Apesar do conceito desvelado pela(s) escritor(as) não situar-se dentro de uma perspectiva ou corrente histórica dos feminismos, vemos nessa descrição, frutos importantes que validam os câmbios dos rumos das lutas feministas na América Latina. E como as lutas em determinados contextos nos levam a novos entendimentos e subjetividades, forjam sentidos de luta, identidades e desafios, vemos também que na ditadura o papel da mulher foi indispensável para a abertura política e democrática, bem como na luta pela memória.
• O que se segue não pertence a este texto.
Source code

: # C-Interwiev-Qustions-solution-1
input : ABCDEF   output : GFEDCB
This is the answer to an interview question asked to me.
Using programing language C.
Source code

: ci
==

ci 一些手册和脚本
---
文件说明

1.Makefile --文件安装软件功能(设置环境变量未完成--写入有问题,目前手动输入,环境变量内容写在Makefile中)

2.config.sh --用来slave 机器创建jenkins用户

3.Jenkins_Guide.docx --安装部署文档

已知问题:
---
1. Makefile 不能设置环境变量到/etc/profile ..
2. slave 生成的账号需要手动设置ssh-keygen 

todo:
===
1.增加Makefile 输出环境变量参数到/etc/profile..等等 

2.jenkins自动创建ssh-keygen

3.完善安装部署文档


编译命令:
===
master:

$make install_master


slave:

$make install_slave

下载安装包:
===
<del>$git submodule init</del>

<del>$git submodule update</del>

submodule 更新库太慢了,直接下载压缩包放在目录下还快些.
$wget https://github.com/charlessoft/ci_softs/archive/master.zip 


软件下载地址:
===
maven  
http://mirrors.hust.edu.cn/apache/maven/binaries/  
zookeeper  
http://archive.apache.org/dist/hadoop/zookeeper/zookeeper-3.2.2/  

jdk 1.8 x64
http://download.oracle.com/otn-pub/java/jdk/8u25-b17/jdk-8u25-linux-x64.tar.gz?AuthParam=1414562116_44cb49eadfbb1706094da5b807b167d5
Uma história de rupturas, sem retorno, que ainda tenciona a sociedade latino-americana, principalmente, nas latitudes situadas no Cone Sul, com exaltação de ditaduras e torturadas/os.

A Bandeira do Chile é estrangeira no seu próprio país
não tem carta cidadã
não é maioria
já não se reconhece
Os jejuns prolongados nos coloca o polegar da morte
as Igrejas nos colocam a extrema unção
as Legações serpentinas e som de trombetas
A Bandeira do Chile quer ser mais que bandeira

Elvira Hernández (Santiago de Chile, 1987).

As informações e as entrevistas utilizados na matéria fazem parte do acervo da Memória Chilena, da Biblioteca Nacional do Chile, disponível on-line.

*Tradução dos arquivos e entrevistas feitas pela autora. Nicole é chilena – brasileira, atualmente vive no México, onde pesquisa temas vinculados à América Latina, gênero, feminismos e cultura política.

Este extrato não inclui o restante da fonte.